Shen Place Almshouses and Pump, Shenfield Road, Brentwood

A row of six almshouses built in 1910, constructed in red brick with prominent timber-framed gables and roofed in flat clay tiles. The building is arranged in an E-plan shape viewed from both front and rear, with tall chimney stacks in Tudor-style moulded red brick marking the composition.

The front elevation, facing north, presents a completely symmetrical design built around a central court with projecting end wings. The original structure featured an interrupted verandah on timber posts carried down from the roof pitch, now partly enclosed by glazed timber porches added in 1988 to each dwelling unit in an appropriate style.

The outer wings have projecting gables displaying carved tie-beams and barge boards in Elizabethan and Jacobean style, complete with decorative pendants and finials. The gable ends feature vertical studding with pargeted roses and central inscriptions promoting the virtues of work on the east gable and charity on the west. Each outer wing has a single gable-end window projecting slightly as a corbelled oriel with four lights and leaded panes incorporating marginal green stained glass.

The central section projects slightly and follows a similar style, but its gable displays all-over herringbone studding with two 3-light windows in the same leaded style. The principal range on either side of the centre contains two boarded doors (one opening into the side of the central projection) and a single-light window matching those on the projecting wings, set flush to the wall. These doors and windows are now partially obscured by the 1988 porches.

The inner side elevations of the outer wings, facing east and west, each feature a large mullioned and transomed window of 3 by 2 lights similar to those on the gable fronts. These are flat-roofed and cut through the roof eave as semi-dormers. The verandah stops below these windows and the wall is brought forward. Adjacent to each is a 20th-century glazed porch screening a boarded door, with an original verandah and original single-light leaded flush window to the north.

Eight chimney stacks rise from the roof apices. The rear elevation, facing south, mirrors the front in symmetrical style but is simplified in treatment. The outer wings have plain vertical studding in their gables, below which are single segment-headed windows with three casement lights each, featuring glazing bars in a 6 by 3 pane arrangement.
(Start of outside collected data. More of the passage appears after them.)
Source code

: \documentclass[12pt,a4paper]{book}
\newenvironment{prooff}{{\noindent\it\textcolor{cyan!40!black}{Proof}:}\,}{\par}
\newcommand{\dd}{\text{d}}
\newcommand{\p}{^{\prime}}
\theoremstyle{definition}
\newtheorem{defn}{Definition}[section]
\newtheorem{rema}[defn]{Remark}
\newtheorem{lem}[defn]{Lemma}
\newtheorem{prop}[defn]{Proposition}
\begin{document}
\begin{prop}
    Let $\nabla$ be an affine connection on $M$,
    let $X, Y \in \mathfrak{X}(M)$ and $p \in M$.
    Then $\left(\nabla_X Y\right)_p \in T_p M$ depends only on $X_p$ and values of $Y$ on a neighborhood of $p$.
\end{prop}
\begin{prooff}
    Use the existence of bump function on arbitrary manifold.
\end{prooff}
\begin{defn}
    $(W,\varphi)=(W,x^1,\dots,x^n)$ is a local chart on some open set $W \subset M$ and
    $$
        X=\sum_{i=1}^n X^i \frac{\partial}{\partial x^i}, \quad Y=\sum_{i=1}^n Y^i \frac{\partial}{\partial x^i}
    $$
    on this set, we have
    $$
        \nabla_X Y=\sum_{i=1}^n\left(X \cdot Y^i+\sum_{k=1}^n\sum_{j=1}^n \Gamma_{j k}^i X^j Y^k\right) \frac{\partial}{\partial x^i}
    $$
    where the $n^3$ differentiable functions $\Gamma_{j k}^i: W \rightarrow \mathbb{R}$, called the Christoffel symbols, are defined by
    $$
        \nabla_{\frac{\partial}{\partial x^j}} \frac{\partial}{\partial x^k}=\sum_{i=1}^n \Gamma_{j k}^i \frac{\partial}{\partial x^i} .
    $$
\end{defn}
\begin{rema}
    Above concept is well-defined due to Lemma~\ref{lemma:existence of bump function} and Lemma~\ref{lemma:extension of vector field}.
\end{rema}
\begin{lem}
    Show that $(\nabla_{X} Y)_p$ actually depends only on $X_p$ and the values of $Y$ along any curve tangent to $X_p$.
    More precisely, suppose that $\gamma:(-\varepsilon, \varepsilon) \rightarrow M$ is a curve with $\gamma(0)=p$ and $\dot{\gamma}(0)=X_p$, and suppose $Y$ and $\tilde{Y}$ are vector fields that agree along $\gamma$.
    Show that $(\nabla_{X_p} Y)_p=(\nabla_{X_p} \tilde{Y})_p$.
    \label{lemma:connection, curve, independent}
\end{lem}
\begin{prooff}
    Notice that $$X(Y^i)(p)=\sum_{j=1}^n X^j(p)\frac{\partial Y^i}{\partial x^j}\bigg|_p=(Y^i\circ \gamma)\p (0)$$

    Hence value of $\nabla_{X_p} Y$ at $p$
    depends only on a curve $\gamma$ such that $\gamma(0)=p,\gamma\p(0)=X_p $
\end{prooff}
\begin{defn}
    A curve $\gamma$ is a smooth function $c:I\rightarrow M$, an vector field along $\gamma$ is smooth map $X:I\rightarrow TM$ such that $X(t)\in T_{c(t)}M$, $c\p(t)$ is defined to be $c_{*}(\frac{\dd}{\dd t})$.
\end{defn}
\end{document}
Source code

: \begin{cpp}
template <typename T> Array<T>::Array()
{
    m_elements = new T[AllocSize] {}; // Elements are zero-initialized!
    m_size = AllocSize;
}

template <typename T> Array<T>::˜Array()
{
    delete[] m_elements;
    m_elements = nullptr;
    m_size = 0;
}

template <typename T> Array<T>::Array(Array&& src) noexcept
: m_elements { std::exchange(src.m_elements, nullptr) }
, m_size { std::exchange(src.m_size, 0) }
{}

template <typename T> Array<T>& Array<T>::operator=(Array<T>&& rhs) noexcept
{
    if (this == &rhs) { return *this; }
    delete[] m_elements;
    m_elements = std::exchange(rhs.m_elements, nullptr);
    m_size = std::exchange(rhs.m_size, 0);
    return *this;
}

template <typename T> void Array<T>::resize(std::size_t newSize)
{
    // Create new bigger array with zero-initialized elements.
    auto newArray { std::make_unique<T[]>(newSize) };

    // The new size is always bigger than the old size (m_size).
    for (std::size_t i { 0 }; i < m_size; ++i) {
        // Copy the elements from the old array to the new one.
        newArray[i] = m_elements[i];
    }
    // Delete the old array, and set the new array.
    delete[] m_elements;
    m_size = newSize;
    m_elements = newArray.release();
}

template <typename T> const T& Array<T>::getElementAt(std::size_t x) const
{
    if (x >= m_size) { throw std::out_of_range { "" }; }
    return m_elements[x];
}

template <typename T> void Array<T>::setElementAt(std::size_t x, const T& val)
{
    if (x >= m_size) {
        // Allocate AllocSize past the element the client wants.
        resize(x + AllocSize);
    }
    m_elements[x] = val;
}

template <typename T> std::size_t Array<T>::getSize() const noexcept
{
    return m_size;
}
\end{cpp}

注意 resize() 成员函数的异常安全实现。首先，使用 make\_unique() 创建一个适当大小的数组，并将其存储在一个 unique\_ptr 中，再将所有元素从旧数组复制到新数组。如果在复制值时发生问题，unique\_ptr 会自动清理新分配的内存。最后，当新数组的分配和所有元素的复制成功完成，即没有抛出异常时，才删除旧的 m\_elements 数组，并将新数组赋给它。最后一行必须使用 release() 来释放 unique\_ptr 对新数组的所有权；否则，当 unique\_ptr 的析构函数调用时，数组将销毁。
The inner faces now have 20th-century lean-to additions with casement windows of 2 by 3 panes with glazing bars.

The principal range on the rear has two segment-headed casement windows with glazing bars to each side of the centre: one of four lights (8 by 3 panes) and one of three lights (6 by 3 panes), plus a flat-headed double casement window with glazing bars of 4 by 3 panes. The central unit comprises a tile-hung gable rising from the roof pitch, surmounted by an ornamental weather vane set upon a wooden base carved as an Ionic volute with a caryatid emerging from an acanthus-leaf base. In front of this is a small gabled projection with two simple casement windows, both gables having moulded barge-boards.

The inner edges of this projection, facing east and west, have 20th-century doors with upper glazing (2 by 3 panes with glazing bars) and double casement windows with glazing bars (4 by 3 panes). The outer east and west flank walls of the end cross-wings show considerable disturbance from 20th-century modernisation, with gable ends of the principal range projecting through the roof. These gables feature moulded tie-beams, barge-boards, collars, and vertical studs. The walls contain a boarded utility-room door, two single-light casement windows, one 20th-century double casement window, two 20th-century doors with upper glazing (2 by 3 panes with glazing bars), and one 20th-century double casement window with glazing bars (4 by 3 panes).

The interior is now essentially plain, though exposed ceiling joists remain visible.

A cast-iron pump with fluted decoration stands centrally in the rear yard, approximately 3.2 metres from the central wing. The almshouses and the wall to Shenfield Road form a group.